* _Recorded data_
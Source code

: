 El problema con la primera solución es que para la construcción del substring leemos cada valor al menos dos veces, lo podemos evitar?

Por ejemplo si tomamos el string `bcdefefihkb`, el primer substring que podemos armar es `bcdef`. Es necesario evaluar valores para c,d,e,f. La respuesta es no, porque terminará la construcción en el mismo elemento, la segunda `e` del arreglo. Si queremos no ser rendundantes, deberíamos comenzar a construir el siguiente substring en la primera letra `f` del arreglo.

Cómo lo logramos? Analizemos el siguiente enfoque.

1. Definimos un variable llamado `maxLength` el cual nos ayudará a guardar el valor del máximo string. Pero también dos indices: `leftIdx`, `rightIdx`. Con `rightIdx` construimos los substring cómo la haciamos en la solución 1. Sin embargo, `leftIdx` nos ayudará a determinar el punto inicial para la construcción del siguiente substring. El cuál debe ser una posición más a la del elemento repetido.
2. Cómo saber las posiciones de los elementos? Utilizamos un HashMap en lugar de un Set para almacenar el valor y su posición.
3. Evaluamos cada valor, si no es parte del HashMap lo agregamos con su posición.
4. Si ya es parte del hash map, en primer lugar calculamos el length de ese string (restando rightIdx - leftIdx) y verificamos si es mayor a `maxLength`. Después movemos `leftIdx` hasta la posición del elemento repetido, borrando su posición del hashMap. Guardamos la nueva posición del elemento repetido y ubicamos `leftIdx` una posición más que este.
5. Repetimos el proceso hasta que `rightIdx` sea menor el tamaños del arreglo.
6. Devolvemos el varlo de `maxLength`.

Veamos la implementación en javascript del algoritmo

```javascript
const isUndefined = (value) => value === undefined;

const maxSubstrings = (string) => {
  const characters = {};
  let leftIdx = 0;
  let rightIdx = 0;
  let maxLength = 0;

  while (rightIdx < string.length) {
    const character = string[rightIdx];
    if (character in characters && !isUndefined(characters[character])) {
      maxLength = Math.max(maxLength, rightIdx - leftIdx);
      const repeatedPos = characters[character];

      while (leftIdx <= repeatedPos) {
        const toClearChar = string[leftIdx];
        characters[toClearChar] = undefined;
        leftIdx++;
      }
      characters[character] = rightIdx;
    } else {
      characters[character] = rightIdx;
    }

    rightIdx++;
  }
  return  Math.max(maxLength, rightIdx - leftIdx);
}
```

* _What the task requires_
Above are some records; copy each line there that contains "posición".

* _Output for this task_
1. Definimos un variable llamado `maxLength` el cual nos ayudará a guardar el valor del máximo string. Pero también dos indices: `leftIdx`, `rightIdx`. Con `rightIdx` construimos los substring cómo la haciamos en la solución 1. Sin embargo, `leftIdx` nos ayudará a determinar el punto inicial para la construcción del siguiente substring. El cuál debe ser una posición más a la del elemento repetido.
2. Cómo saber las posiciones de los elementos? Utilizamos un HashMap en lugar de un Set para almacenar el valor y su posición.
3. Evaluamos cada valor, si no es parte del HashMap lo agregamos con su posición.
4. Si ya es parte del hash map, en primer lugar calculamos el length de ese string (restando rightIdx - leftIdx) y verificamos si es mayor a `maxLength`. Después movemos `leftIdx` hasta la posición del elemento repetido, borrando su posición del hashMap. Guardamos la nueva posición del elemento repetido y ubicamos `leftIdx` una posición más que este.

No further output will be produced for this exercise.